◆ **EXERCISE INPUTS**
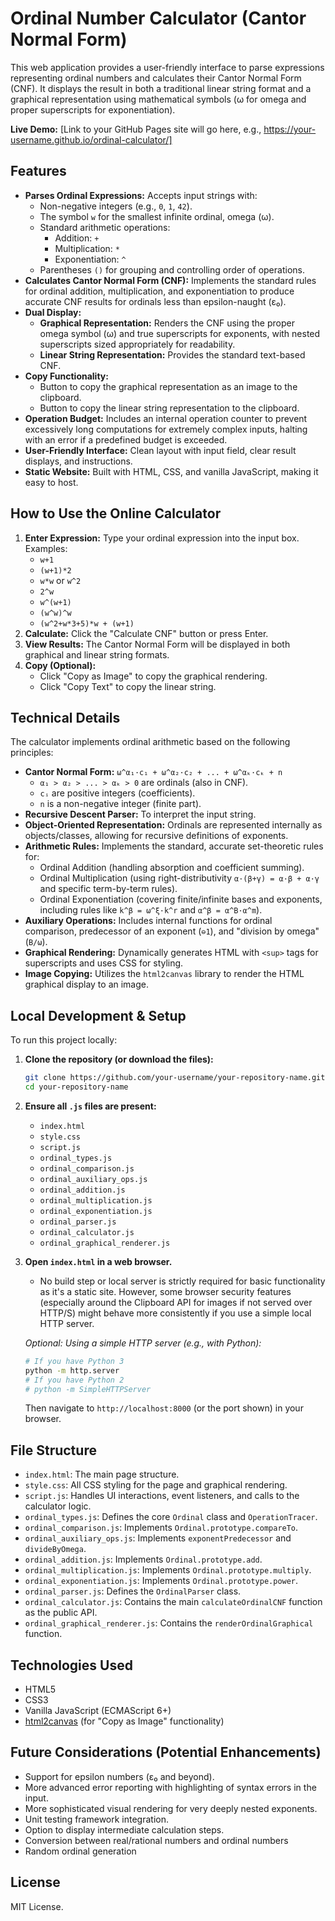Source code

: ﻿# Ordinal Number Calculator (Cantor Normal Form)

This web application provides a user-friendly interface to parse expressions representing ordinal numbers and calculates their Cantor Normal Form (CNF). It displays the result in both a traditional linear string format and a graphical representation using mathematical symbols (ω for omega and proper superscripts for exponentiation).

**Live Demo:** [Link to your GitHub Pages site will go here, e.g., https://your-username.github.io/ordinal-calculator/]

## Features

*   **Parses Ordinal Expressions:** Accepts input strings with:
    *   Non-negative integers (e.g., `0`, `1`, `42`).
    *   The symbol `w` for the smallest infinite ordinal, omega (ω).
    *   Standard arithmetic operations:
        *   Addition: `+`
        *   Multiplication: `*`
        *   Exponentiation: `^`
    *   Parentheses `()` for grouping and controlling order of operations.
*   **Calculates Cantor Normal Form (CNF):** Implements the standard rules for ordinal addition, multiplication, and exponentiation to produce accurate CNF results for ordinals less than epsilon-naught (ε₀).
*   **Dual Display:**
    *   **Graphical Representation:** Renders the CNF using the proper omega symbol (ω) and true superscripts for exponents, with nested superscripts sized appropriately for readability.
    *   **Linear String Representation:** Provides the standard text-based CNF.
*   **Copy Functionality:**
    *   Button to copy the graphical representation as an image to the clipboard.
    *   Button to copy the linear string representation to the clipboard.
*   **Operation Budget:** Includes an internal operation counter to prevent excessively long computations for extremely complex inputs, halting with an error if a predefined budget is exceeded.
*   **User-Friendly Interface:** Clean layout with input field, clear result displays, and instructions.
*   **Static Website:** Built with HTML, CSS, and vanilla JavaScript, making it easy to host.

## How to Use the Online Calculator

1.  **Enter Expression:** Type your ordinal expression into the input box. Examples:
    *   `w+1`
    *   `(w+1)*2`
    *   `w*w` or `w^2`
    *   `2^w`
    *   `w^(w+1)`
    *   `(w^w)^w`
    *   `(w^2+w*3+5)*w + (w+1)`
2.  **Calculate:** Click the "Calculate CNF" button or press Enter.
3.  **View Results:** The Cantor Normal Form will be displayed in both graphical and linear string formats.
4.  **Copy (Optional):**
    *   Click "Copy as Image" to copy the graphical rendering.
    *   Click "Copy Text" to copy the linear string.

## Technical Details

The calculator implements ordinal arithmetic based on the following principles:

*   **Cantor Normal Form:** `ω^α₁·c₁ + ω^α₂·c₂ + ... + ω^αₖ·cₖ + n`
    *   `α₁ > α₂ > ... > αₖ > 0` are ordinals (also in CNF).
    *   `cᵢ` are positive integers (coefficients).
    *   `n` is a non-negative integer (finite part).
*   **Recursive Descent Parser:** To interpret the input string.
*   **Object-Oriented Representation:** Ordinals are represented internally as objects/classes, allowing for recursive definitions of exponents.
*   **Arithmetic Rules:** Implements the standard, accurate set-theoretic rules for:
    *   Ordinal Addition (handling absorption and coefficient summing).
    *   Ordinal Multiplication (using right-distributivity `α·(β+γ) = α·β + α·γ` and specific term-by-term rules).
    *   Ordinal Exponentiation (covering finite/infinite bases and exponents, including rules like `k^β = ω^ξ·k^r` and `α^β = α^B·α^m`).
*   **Auxiliary Operations:** Includes internal functions for ordinal comparison, predecessor of an exponent (`⊖1`), and "division by omega" (`B/ω`).
*   **Graphical Rendering:** Dynamically generates HTML with `<sup>` tags for superscripts and uses CSS for styling.
*   **Image Copying:** Utilizes the `html2canvas` library to render the HTML graphical display to an image.

## Local Development & Setup

To run this project locally:

1.  **Clone the repository (or download the files):**
    ```bash
    git clone https://github.com/your-username/your-repository-name.git
    cd your-repository-name
    ```
2.  **Ensure all `.js` files are present:**
    *   `index.html`
    *   `style.css`
    *   `script.js`
    *   `ordinal_types.js`
    *   `ordinal_comparison.js`
    *   `ordinal_auxiliary_ops.js`
    *   `ordinal_addition.js`
    *   `ordinal_multiplication.js`
    *   `ordinal_exponentiation.js`
    *   `ordinal_parser.js`
    *   `ordinal_calculator.js`
    *   `ordinal_graphical_renderer.js`
3.  **Open `index.html` in a web browser.**
    *   No build step or local server is strictly required for basic functionality as it's a static site. However, some browser security features (especially around the Clipboard API for images if not served over HTTP/S) might behave more consistently if you use a simple local HTTP server.

    *Optional: Using a simple HTTP server (e.g., with Python):*
    ```bash
    # If you have Python 3
    python -m http.server
    # If you have Python 2
    # python -m SimpleHTTPServer
    ```
    Then navigate to `http://localhost:8000` (or the port shown) in your browser.

## File Structure

*   `index.html`: The main page structure.
*   `style.css`: All CSS styling for the page and graphical rendering.
*   `script.js`: Handles UI interactions, event listeners, and calls to the calculator logic.
*   `ordinal_types.js`: Defines the core `Ordinal` class and `OperationTracer`.
*   `ordinal_comparison.js`: Implements `Ordinal.prototype.compareTo`.
*   `ordinal_auxiliary_ops.js`: Implements `exponentPredecessor` and `divideByOmega`.
*   `ordinal_addition.js`: Implements `Ordinal.prototype.add`.
*   `ordinal_multiplication.js`: Implements `Ordinal.prototype.multiply`.
*   `ordinal_exponentiation.js`: Implements `Ordinal.prototype.power`.
*   `ordinal_parser.js`: Defines the `OrdinalParser` class.
*   `ordinal_calculator.js`: Contains the main `calculateOrdinalCNF` function as the public API.
*   `ordinal_graphical_renderer.js`: Contains the `renderOrdinalGraphical` function.

## Technologies Used

*   HTML5
*   CSS3
*   Vanilla JavaScript (ECMAScript 6+)
*   [html2canvas](https://html2canvas.hertzen.com/) (for "Copy as Image" functionality)

## Future Considerations (Potential Enhancements)

*   Support for epsilon numbers (ε₀ and beyond).
*   More advanced error reporting with highlighting of syntax errors in the input.
*   More sophisticated visual rendering for very deeply nested exponents.
*   Unit testing framework integration.
*   Option to display intermediate calculation steps.
*   Conversion between real/rational numbers and ordinal numbers
*   Random ordinal generation

## License

MIT License.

◆ **TASK TO COMPLETE**
Write out exactly the lines above between the line with "integer (finite part)." and the line with "Operations:** Includes internal", inclusive, and nothing beyond them.

◆ **OUTPUT OF THE TASK**
    *   `n` is a non-negative integer (finite part).
*   **Recursive Descent Parser:** To interpret the input string.
*   **Object-Oriented Representation:** Ordinals are represented internally as objects/classes, allowing for recursive definitions of exponents.
*   **Arithmetic Rules:** Implements the standard, accurate set-theoretic rules for:
    *   Ordinal Addition (handling absorption and coefficient summing).
    *   Ordinal Multiplication (using right-distributivity `α·(β+γ) = α·β + α·γ` and specific term-by-term rules).
    *   Ordinal Exponentiation (covering finite/infinite bases and exponents, including rules like `k^β = ω^ξ·k^r` and `α^β = α^B·α^m`).
*   **Auxiliary Operations:** Includes internal functions for ordinal comparison, predecessor of an exponent (`⊖1`), and "division by omega" (`B/ω`).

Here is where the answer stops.